Binance legal representatives said the BKA requested additional information on June 7. This time, Binance’s compliance team responded by noting that the exchange “did not hold all of the requested information regarding escrow deposits that were processed by providers.” Fiat refers to traditional currencies such as the dollar. A Binance spokesperson declined to comment on which providers it was.

On June 22, the BKA requested the information held by Binance, the company’s legal representatives said. Binance provided as much information as possible. “Our client’s team also informed the BKA that going forward, they have developed their internal systems to track escrow deposits,” Binance legal representatives said. Binance’s spokesperson said that the information sent to the BKA included customers’ fiat deposit and withdrawal history.

In November 2020, Kutjim Fejzulai, a 20-year-old Austrian who also held North Macedonian nationality, opened fire on crowded bars near Vienna’s main synagogue. He was killed by Austrian police within minutes. The Islamic State later claimed responsibility for the attack.

In a statement released in July last year, Germany’s Federal Attorney General said the two men who used Binance were suspected of knowing about the attacks in advance and failing to report them to the police.

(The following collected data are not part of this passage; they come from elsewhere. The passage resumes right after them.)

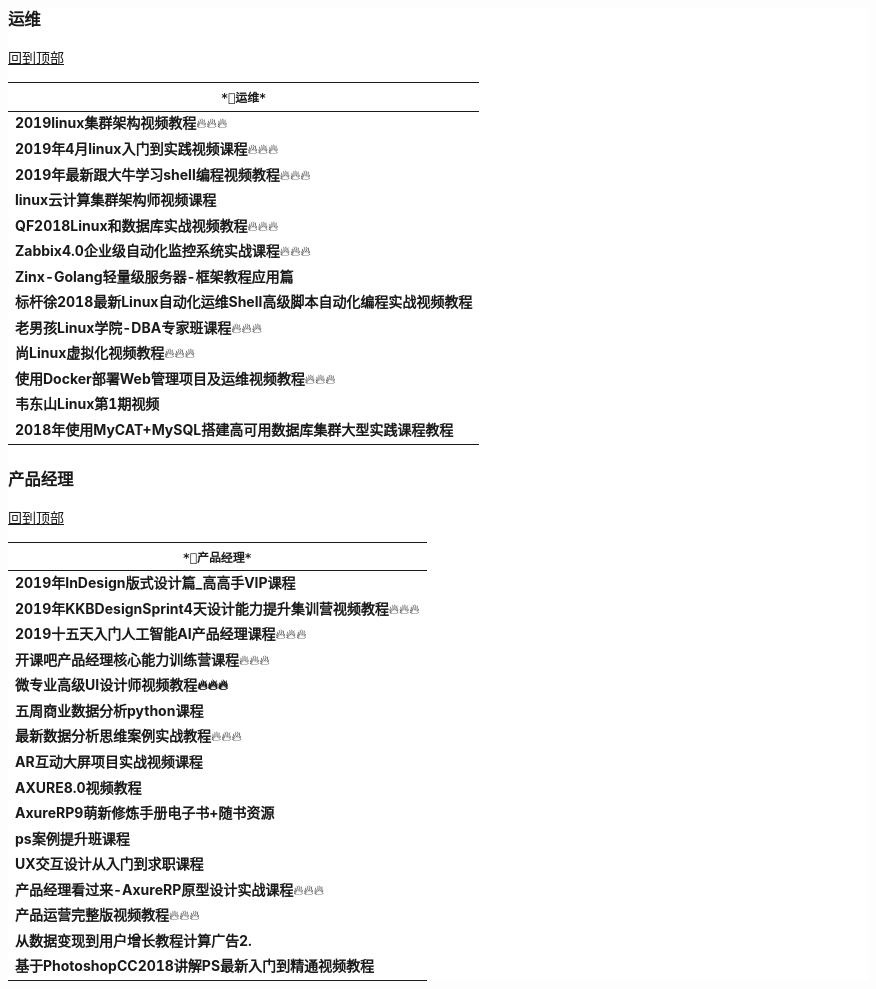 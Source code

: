 

### 运维

[回到顶部](#目录)

| `*💖运维*` |
| ---- |
| **2019linux集群架构视频教程**🔥🔥🔥          |
| **2019年4月linux入门到实践视频课程**🔥🔥🔥          |
| **2019年最新跟大牛学习shell编程视频教程**🔥🔥🔥          |
| **linux云计算集群架构师视频课程**                |
| **QF2018Linux和数据库实战视频教程**🔥🔥🔥          |
| **Zabbix4.0企业级自动化监控系统实战课程**🔥🔥🔥          |
| **Zinx-Golang轻量级服务器-框架教程应用篇**                |
| **标杆徐2018最新Linux自动化运维Shell高级脚本自动化编程实战视频教程**                |
| **老男孩Linux学院-DBA专家班课程**🔥🔥🔥          |
| **尚Linux虚拟化视频教程**🔥🔥🔥          |
| **使用Docker部署Web管理项目及运维视频教程**🔥🔥🔥          |
| **韦东山Linux第1期视频**                |
| **2018年使用MyCAT+MySQL搭建高可用数据库集群大型实践课程教程**                |



### 产品经理

[回到顶部](#目录)

| `*💖产品经理*` |
| ---- |
| **2019年InDesign版式设计篇_高高手VIP课程**                |
| **2019年KKBDesignSprint4天设计能力提升集训营视频教程**🔥🔥🔥          |
| **2019十五天入门人工智能AI产品经理课程**🔥🔥🔥          |
| **开课吧产品经理核心能力训练营课程**🔥🔥🔥          |
| **微专业高级UI设计师视频教程🔥🔥🔥**          |
| **五周商业数据分析python课程**                |
| **最新数据分析思维案例实战教程**🔥🔥🔥          |
| **AR互动大屏项目实战视频课程**                |
| **AXURE8.0视频教程**                |
| **AxureRP9萌新修炼手册电子书+随书资源**                |
| **ps案例提升班课程**                |
| **UX交互设计从入门到求职课程**                |
| **产品经理看过来-AxureRP原型设计实战课程**🔥🔥🔥          |
| **产品运营完整版视频教程**🔥🔥🔥          |
| **从数据变现到用户增长教程计算广告2.**                |
| **基于PhotoshopCC2018讲解PS最新入门到精通视频教程**                | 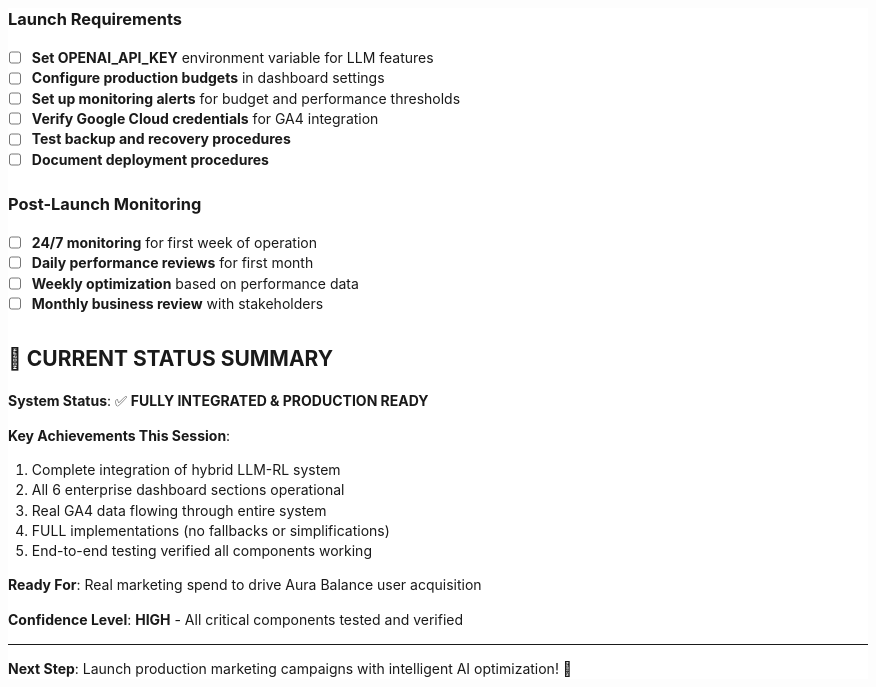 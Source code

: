 ### Launch Requirements
- [ ] **Set OPENAI_API_KEY** environment variable for LLM features
- [ ] **Configure production budgets** in dashboard settings
- [ ] **Set up monitoring alerts** for budget and performance thresholds
- [ ] **Verify Google Cloud credentials** for GA4 integration
- [ ] **Test backup and recovery procedures** 
- [ ] **Document deployment procedures**

### Post-Launch Monitoring
- [ ] **24/7 monitoring** for first week of operation
- [ ] **Daily performance reviews** for first month
- [ ] **Weekly optimization** based on performance data
- [ ] **Monthly business review** with stakeholders

## 🎉 CURRENT STATUS SUMMARY

**System Status**: ✅ **FULLY INTEGRATED & PRODUCTION READY**

**Key Achievements This Session**:
1. Complete integration of hybrid LLM-RL system
2. All 6 enterprise dashboard sections operational  
3. Real GA4 data flowing through entire system
4. FULL implementations (no fallbacks or simplifications)
5. End-to-end testing verified all components working

**Ready For**: Real marketing spend to drive Aura Balance user acquisition

**Confidence Level**: **HIGH** - All critical components tested and verified

---

**Next Step**: Launch production marketing campaigns with intelligent AI optimization! 🚀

The Reuters investigation also found that, according to regulatory filings and people with direct knowledge, Binance hid information about its finances and corporate structure from regulators, even as CEO Changpeng Zhao went public. welcomed regulatory oversight. Binance also maintained weak controls over customers, despite concerns raised by senior company officials, and acted against recommendations from its own compliance department, according to internal records and messages.

In response to Reuters questions for the Jan. 21 article, Binance said it has “one of the most sophisticated approaches” to applying anti-money laundering and anti-terrorist financing “in the industry. finance, not to mention the blockchain industry”. Binance said it helps strengthen industry standards and called Reuters reports “extremely outdated”.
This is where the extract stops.